◆ Work item
An exact copy of the data is needed, one that excludes all pictures.

---------- Extracted information ----------

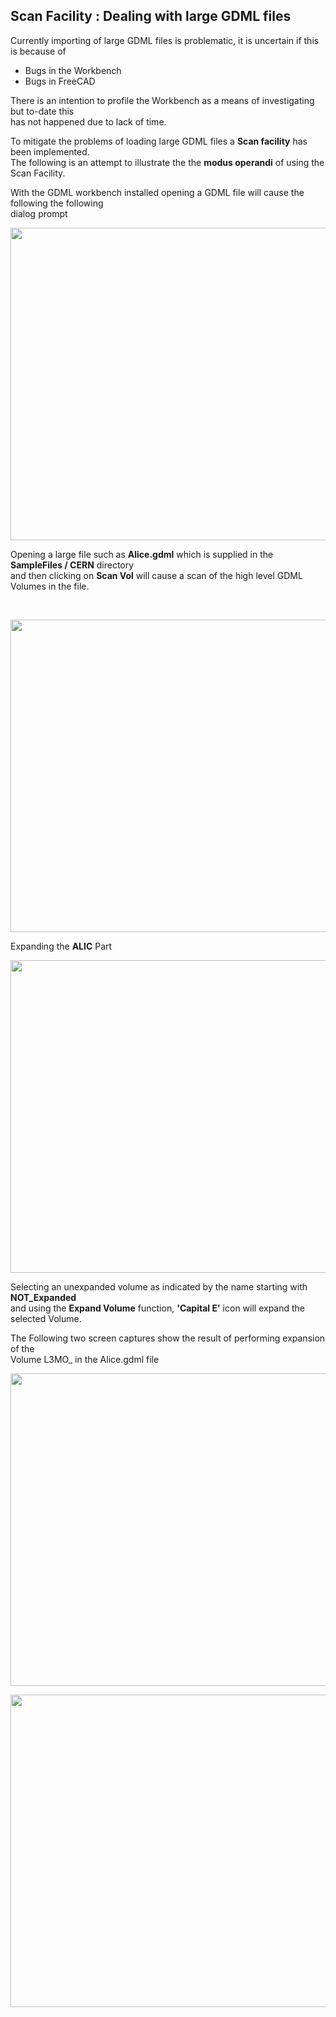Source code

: ## Scan Facility : Dealing with large GDML files

Currently importing of large GDML files is problematic, it is uncertain if this is because of

* Bugs in the Workbench
* Bugs in FreeCAD

There is an intention to profile the Workbench as a means of investigating but to-date this
<br> has not happened due to lack of time.

To mitigate the problems of loading large GDML files a **Scan facility** has been implemented.
<br> The following is an attempt to illustrate the the **modus operandi** of using the Scan Facility.

With the GDML workbench installed opening a GDML file will cause the following the following
<br> dialog prompt
<br>
<p align="left">
  <img src="https://github.com/KeithSloan/GDML/wiki/wiki_images/Import_Dialog.png" width="650" height="500">
</p>

Opening a large file such as **Alice.gdml**  which is supplied in the **SampleFiles / CERN** directory
<br> and then clicking on **Scan Vol** will cause a scan of the high level GDML Volumes in the file. 

<br>

<p align="left">
  <img src="https://github.com/KeithSloan/GDML/wiki/wiki_images/Scan_1.png" width="650" height="500">
</p>

Expanding the **ALIC** Part

<p align="left">
  <img src="https://github.com/KeithSloan/GDML/wiki/wiki_images/Scan_2.png" width="650" height="500">
</p>

Selecting an unexpanded volume as indicated by the name starting with **NOT_Expanded**
<br> and using the **Expand Volume** function, **'Capital E'** icon will expand the selected Volume.

The Following two screen captures show the result of performing expansion of the
<br> Volume L3MO_ in the Alice.gdml file 
<p align="left">
  <img src="https://github.com/KeithSloan/GDML/wiki/wiki_images/L3MO_.png" width="650" height="500">
</p>
<p align="left">
  <img src="https://github.com/KeithSloan/GDML/wiki/wiki_images/L3MO_2.png" width="650" height="500">
</p>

----------

◆ Solution below
Source code

: ## Scan Facility : Dealing with large GDML files

Currently importing of large GDML files is problematic, it is uncertain if this is because of

* Bugs in the Workbench
* Bugs in FreeCAD

There is an intention to profile the Workbench as a means of investigating but to-date this
<br> has not happened due to lack of time.

To mitigate the problems of loading large GDML files a **Scan facility** has been implemented.
<br> The following is an attempt to illustrate the the **modus operandi** of using the Scan Facility.

With the GDML workbench installed opening a GDML file will cause the following the following
<br> dialog prompt
<br>
<p align="left">
  <img src="https://github.com/KeithSloan/GDML/wiki/wiki_images/Import_Dialog.png" width="650" height="500">
</p>

Opening a large file such as **Alice.gdml**  which is supplied in the **SampleFiles / CERN** directory
<br> and then clicking on **Scan Vol** will cause a scan of the high level GDML Volumes in the file. 

<br>

<p align="left">
  <img src="https://github.com/KeithSloan/GDML/wiki/wiki_images/Scan_1.png" width="650" height="500">
</p>

Expanding the **ALIC** Part

<p align="left">
  <img src="https://github.com/KeithSloan/GDML/wiki/wiki_images/Scan_2.png" width="650" height="500">
</p>

Selecting an unexpanded volume as indicated by the name starting with **NOT_Expanded**
<br> and using the **Expand Volume** function, **'Capital E'** icon will expand the selected Volume.

The Following two screen captures show the result of performing expansion of the
<br> Volume L3MO_ in the Alice.gdml file 
<p align="left">
  <img src="https://github.com/KeithSloan/GDML/wiki/wiki_images/L3MO_.png" width="650" height="500">
</p>
<p align="left">
  <img src="https://github.com/KeithSloan/GDML/wiki/wiki_images/L3MO_2.png" width="650" height="500">
</p>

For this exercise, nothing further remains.